§ How to complete this task:
After finding the line containing "Copyright (C) 2014" below, please output that line and each following one through the line containing "MERCHANTABILITY or FITNESS", exactly as written.

[Collected data]
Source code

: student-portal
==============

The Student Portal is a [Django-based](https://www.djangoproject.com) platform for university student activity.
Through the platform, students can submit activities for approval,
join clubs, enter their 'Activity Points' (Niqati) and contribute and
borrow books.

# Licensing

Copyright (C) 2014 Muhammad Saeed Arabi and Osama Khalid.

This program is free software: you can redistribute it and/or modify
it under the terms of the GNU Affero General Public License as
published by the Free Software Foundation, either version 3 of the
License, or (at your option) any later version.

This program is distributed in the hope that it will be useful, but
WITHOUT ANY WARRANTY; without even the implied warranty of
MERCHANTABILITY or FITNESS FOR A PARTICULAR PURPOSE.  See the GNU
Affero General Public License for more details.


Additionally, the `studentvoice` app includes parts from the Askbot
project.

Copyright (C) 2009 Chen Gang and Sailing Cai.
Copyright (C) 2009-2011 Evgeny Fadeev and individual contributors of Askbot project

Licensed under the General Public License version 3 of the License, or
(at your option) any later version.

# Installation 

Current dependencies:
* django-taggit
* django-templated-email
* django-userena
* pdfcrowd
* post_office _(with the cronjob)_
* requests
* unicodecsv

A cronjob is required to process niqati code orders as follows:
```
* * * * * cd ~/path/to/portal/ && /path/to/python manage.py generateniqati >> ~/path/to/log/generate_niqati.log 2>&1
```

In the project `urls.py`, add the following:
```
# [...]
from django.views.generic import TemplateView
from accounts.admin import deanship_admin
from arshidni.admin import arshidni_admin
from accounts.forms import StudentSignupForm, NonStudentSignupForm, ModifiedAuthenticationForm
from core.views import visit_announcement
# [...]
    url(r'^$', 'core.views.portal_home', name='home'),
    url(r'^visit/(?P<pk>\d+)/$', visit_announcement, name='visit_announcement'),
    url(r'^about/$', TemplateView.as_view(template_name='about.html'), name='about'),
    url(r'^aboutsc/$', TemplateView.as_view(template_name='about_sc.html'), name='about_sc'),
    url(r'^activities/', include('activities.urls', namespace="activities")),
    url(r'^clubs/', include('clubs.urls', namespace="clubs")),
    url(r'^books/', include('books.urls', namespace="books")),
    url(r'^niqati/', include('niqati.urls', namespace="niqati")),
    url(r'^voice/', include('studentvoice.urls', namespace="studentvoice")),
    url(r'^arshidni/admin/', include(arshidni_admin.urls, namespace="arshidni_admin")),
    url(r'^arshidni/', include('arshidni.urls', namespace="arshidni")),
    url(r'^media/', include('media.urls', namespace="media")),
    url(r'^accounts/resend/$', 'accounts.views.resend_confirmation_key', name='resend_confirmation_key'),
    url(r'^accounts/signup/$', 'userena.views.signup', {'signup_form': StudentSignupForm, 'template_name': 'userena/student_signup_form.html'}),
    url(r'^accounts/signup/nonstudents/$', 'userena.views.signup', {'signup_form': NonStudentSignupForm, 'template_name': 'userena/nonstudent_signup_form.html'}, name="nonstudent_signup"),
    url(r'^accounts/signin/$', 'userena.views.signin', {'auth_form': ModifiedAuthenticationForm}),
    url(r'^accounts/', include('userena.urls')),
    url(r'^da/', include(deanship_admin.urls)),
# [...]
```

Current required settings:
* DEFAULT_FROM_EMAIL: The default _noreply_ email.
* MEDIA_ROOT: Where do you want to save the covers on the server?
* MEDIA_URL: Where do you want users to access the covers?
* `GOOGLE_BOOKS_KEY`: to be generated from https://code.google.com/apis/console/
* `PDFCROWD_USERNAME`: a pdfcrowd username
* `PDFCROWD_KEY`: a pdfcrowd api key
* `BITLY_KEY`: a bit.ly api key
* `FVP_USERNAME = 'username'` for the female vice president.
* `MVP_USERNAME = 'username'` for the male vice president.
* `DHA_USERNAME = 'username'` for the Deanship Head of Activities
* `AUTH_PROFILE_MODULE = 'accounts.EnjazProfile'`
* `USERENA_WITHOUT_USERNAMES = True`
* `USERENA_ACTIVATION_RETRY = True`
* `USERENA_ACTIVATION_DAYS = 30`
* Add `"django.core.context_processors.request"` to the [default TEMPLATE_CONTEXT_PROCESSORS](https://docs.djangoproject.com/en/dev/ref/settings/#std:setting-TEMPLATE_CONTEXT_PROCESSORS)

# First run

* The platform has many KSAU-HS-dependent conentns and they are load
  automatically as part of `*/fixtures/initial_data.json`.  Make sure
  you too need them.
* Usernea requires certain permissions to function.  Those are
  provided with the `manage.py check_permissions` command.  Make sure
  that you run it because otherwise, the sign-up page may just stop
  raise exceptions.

§ Exercise response:
Copyright (C) 2014 Muhammad Saeed Arabi and Osama Khalid.

This program is free software: you can redistribute it and/or modify
it under the terms of the GNU Affero General Public License as
published by the Free Software Foundation, either version 3 of the
License, or (at your option) any later version.

This program is distributed in the hope that it will be useful, but
WITHOUT ANY WARRANTY; without even the implied warranty of
MERCHANTABILITY or FITNESS FOR A PARTICULAR PURPOSE.  See the GNU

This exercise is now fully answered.